=== Begin Enclosure ===

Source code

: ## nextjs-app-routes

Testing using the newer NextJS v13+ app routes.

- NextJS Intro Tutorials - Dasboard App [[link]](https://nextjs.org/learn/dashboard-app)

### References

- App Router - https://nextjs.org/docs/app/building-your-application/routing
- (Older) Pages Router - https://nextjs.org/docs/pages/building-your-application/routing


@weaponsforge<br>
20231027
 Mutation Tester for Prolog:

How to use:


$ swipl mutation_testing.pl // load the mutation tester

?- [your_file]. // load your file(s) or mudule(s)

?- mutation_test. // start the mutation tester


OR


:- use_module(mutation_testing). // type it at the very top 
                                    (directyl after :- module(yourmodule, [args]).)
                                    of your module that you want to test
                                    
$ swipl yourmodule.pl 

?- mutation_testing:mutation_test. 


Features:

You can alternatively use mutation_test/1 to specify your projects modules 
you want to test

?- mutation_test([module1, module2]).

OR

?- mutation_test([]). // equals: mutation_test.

=== End Enclosure ===

WHAT IS BEING ASKED: Every entry above needs to be duplicated exactly.

OUTPUT OF THE EXERCISE:
Source code

: ## nextjs-app-routes

Testing using the newer NextJS v13+ app routes.

- NextJS Intro Tutorials - Dasboard App [[link]](https://nextjs.org/learn/dashboard-app)

### References

- App Router - https://nextjs.org/docs/app/building-your-application/routing
- (Older) Pages Router - https://nextjs.org/docs/pages/building-your-application/routing


@weaponsforge<br>
20231027
 Mutation Tester for Prolog:

How to use:


$ swipl mutation_testing.pl // load the mutation tester

?- [your_file]. // load your file(s) or mudule(s)

?- mutation_test. // start the mutation tester


OR


:- use_module(mutation_testing). // type it at the very top 
                                    (directyl after :- module(yourmodule, [args]).)
                                    of your module that you want to test
                                    
$ swipl yourmodule.pl 

?- mutation_testing:mutation_test. 


Features:

You can alternatively use mutation_test/1 to specify your projects modules 
you want to test

?- mutation_test([module1, module2]).

OR

?- mutation_test([]). // equals: mutation_test.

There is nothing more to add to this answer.